Like I said, the vast majority of that feels like I'm repeating myself from the last threads, so I'm gonna shut up now.

Except for this . . . maybe one explanation for how this remains Gamism can be shown with the (maybe inadvisable) sports analogy again, from a different angle.  Let's consider a Gamist RPGs as team sport.  As I mentioned elsewhere, the individual memebers of a team can feel "good" about their participation in the competition no matter what the external measures might be.  By the same token, how they feel about their performance has NO effect on the objective measure of what happened to the team - that was a Win or a Loss, or perhaps a Tie.

One form of Gamist play is that in which the vast majority of the measurement of success is - how did the Team do?  Was the Party able to acheive what they wanted to acheive?  This form is one place where those who DON'T like the Gamist model presented in Ron's quote above go - it's not about *I'm* ahead, it's about *we're* ahead.  And *we're* can most certainly include the GM, though that requires acknowledging that the way in which he's "ahead" is somewhat different than the way the players are ahead (and usually involves a skillful presentation of the challenges of the module, and/or a clever compensation for the difficulties in maintaining "balance").

Now I'm really done.  G'night . . .

Gordon

Gordon
www.snap-game.com (under construction)

Ron Edwards

Gordon,

You ask, regarding my example, "Is this the whole of Gamism?"

NO! No, no, no! [jump around in circles]

It was an example of Gamism.
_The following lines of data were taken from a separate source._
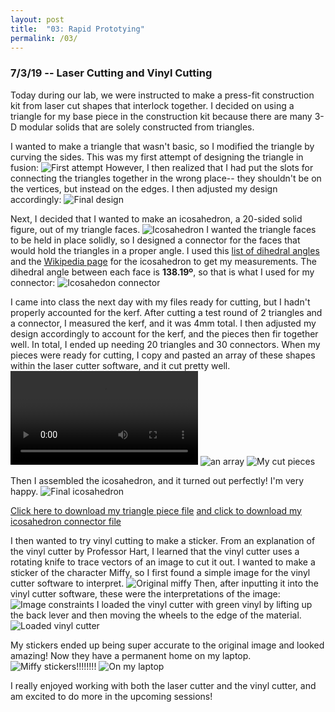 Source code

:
 ```yaml
---
layout: post
title:  "03: Rapid Prototying"
permalink: /03/
---
```


### 7/3/19 -- Laser Cutting and Vinyl Cutting

Today during our lab, we were instructed to make a press-fit construction kit from laser cut shapes that interlock together. I decided on using a triangle for my base piece in the construction kit because there are many 3-D modular solids that are solely constructed from triangles.

I wanted to make a triangle that wasn't basic, so I modified the triangle by curving the sides. This was my first attempt of designing the triangle in fusion: ![First attempt](curvy_cad.png) However, I then realized that I had put the slots for connecting the triangles together in the wrong place-- they shouldn't be on the vertices, but instead on the edges. I then adjusted my design accordingly: ![Final design](curvy_cad_real.png)

Next, I decided that I wanted to make an icosahedron, a 20-sided solid figure, out of my triangle faces. ![Icosahedron](ico.png) I wanted the triangle faces to be held in place solidly, so I designed a connector for the faces that would hold the triangles in a proper angle. I used this [list of dihedral angles](https://en.wikipedia.org/wiki/Table_of_polyhedron_dihedral_angles) and the [Wikipedia page](https://en.wikipedia.org/wiki/Icosahedron) for the icosahedron to get my measurements. The dihedral angle between each face is **138.19º**, so that is what I used for my connector: ![Icosahedon connector](ico_cad.png) 

I came into class the next day with my files ready for cutting, but I hadn't properly accounted for the kerf. After cutting a test round of 2 triangles and a connector, I measured the kerf, and it was 4mm total. I then adjusted my design accordingly to account for the kerf, and the pieces then fir together well. In total, I ended up needing 20 triangles and 30 connectors. When my pieces were ready for cutting, I copy and pasted an array of these shapes within the laser cutter software, and it cut pretty well. ![Video of the laser cutter](laser.mp4) ![an array](ico_array.png) ![My cut pieces](ico_pieces.png)

Then I assembled the icosahedron, and it turned out perfectly! I'm very happy. ![Final icosahedron](final_ico.png)

<a href='curvy_tri_KERF_v2.dxf' download>Click here to download my triangle piece file</a>
<a href='ico_conn_KERF_v2.dxf' download>and click to download my icosahedron connector file</a>

I then wanted to try vinyl cutting to make a sticker. From an explanation of the vinyl cutter by Professor Hart, I learned that the vinyl cutter uses a rotating knife to trace vectors of an image to cut it out. I wanted to make a sticker of the character Miffy, so I first found a simple image for the vinyl cutter software to interpret. ![Original miffy](miffy.png) Then, after inputting it into the vinyl cutter software, these were the interpretations of the image: ![Image constraints](miffy_vector.png) I loaded the vinyl cutter with green vinyl by lifting up the back lever and then moving the wheels to the edge of the material. ![Loaded vinyl cutter](vc_loaded.png)

My stickers ended up being super accurate to the original image and looked amazing! Now they have a permanent home on my laptop. ![Miffy stickers!!!!!!!!](miffy_stickers.png) ![On my laptop](miffy_laptop.png)

I really enjoyed working with both the laser cutter and the vinyl cutter, and am excited to do more in the upcoming sessions! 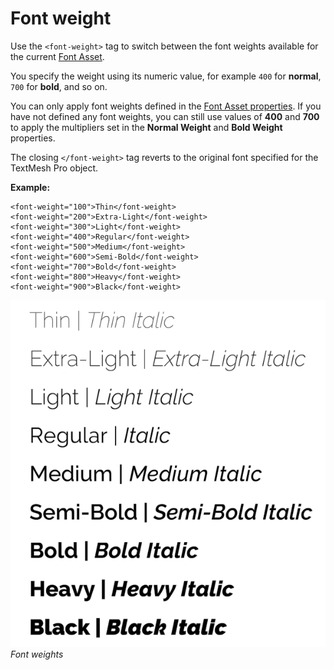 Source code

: # Font weight

Use the `<font-weight>` tag to switch between the font weights available for the current [Font Asset](FontAssets.md).

You specify the weight using its numeric value, for example `400` for **normal**, `700` for **bold**, and so on.

You can only apply font weights defined in the [Font Asset properties](FontAssetsProperties.md#FontWeights). If you have not defined any font weights, you can still use values of **400** and **700** to apply the multipliers set in the **Normal Weight** and **Bold Weight** properties.

The closing `</font-weight>` tag reverts to the original font specified for the TextMesh Pro object.

**Example:**

```
<font-weight="100">Thin</font-weight>
<font-weight="200">Extra-Light</font-weight>
<font-weight="300">Light</font-weight>
<font-weight="400">Regular</font-weight>
<font-weight="500">Medium</font-weight>
<font-weight="600">Semi-Bold</font-weight>
<font-weight="700">Bold</font-weight>
<font-weight="800">Heavy</font-weight>
<font-weight="900">Black</font-weight>
```

![Example image](../images/TMP_RichTextFontWeight.png)<br/>
_Font weights_
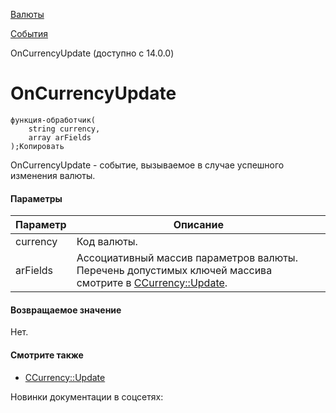 [Валюты](/api_help/currency/index.php)

[События](/api_help/currency/events/index.php)

OnCurrencyUpdate (доступно с 14.0.0)

OnCurrencyUpdate
================

```
функция-обработчик(
	string currency,
	array arFields
);Копировать
```

OnCurrencyUpdate - событие, вызываемое в случае успешного изменения валюты.

#### Параметры

| Параметр | Описание |
| --- | --- |
| currency | Код валюты. |
| arFields | Ассоциативный массив параметров валюты. Перечень допустимых ключей массива смотрите в [CCurrency::Update](/api_help/currency/developer/ccurrency/ccurrency__update.16586d51.php). |

#### Возвращаемое значение

Нет.

#### Смотрите также

* [CCurrency::Update](/api_help/currency/developer/ccurrency/ccurrency__update.16586d51.php)

Новинки документации в соцсетях: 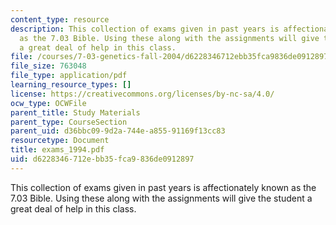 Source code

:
 ```yaml
---
content_type: resource
description: This collection of exams given in past years is affectionately known
  as the 7.03 Bible. Using these along with the assignments will give the student
  a great deal of help in this class.
file: /courses/7-03-genetics-fall-2004/d6228346712ebb35fca9836de0912897_exams_1994.pdf
file_size: 763048
file_type: application/pdf
learning_resource_types: []
license: https://creativecommons.org/licenses/by-nc-sa/4.0/
ocw_type: OCWFile
parent_title: Study Materials
parent_type: CourseSection
parent_uid: d36bbc09-9d2a-744e-a855-91169f13cc83
resourcetype: Document
title: exams_1994.pdf
uid: d6228346-712e-bb35-fca9-836de0912897
---
```

This collection of exams given in past years is affectionately known as the 7.03 Bible. Using these along with the assignments will give the student a great deal of help in this class.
That means that Gamism is a big, big box, and this was a little box within it, chosen to illustrate the point of concern.

I am on record, multiple times, as stating that this mode of play has tremendous potential diversity regarding any number of its aspects. I'd appreciate it if I wasn't required, every bleedin' time I use an example, to remind people about this.

[pant, pant]

Gordon, you have done more than any other person to bring the discussion of Gamism to a meaningful accord, and I thank you for that, with great respect. Please pardon my orkish self in response to that one paragraph.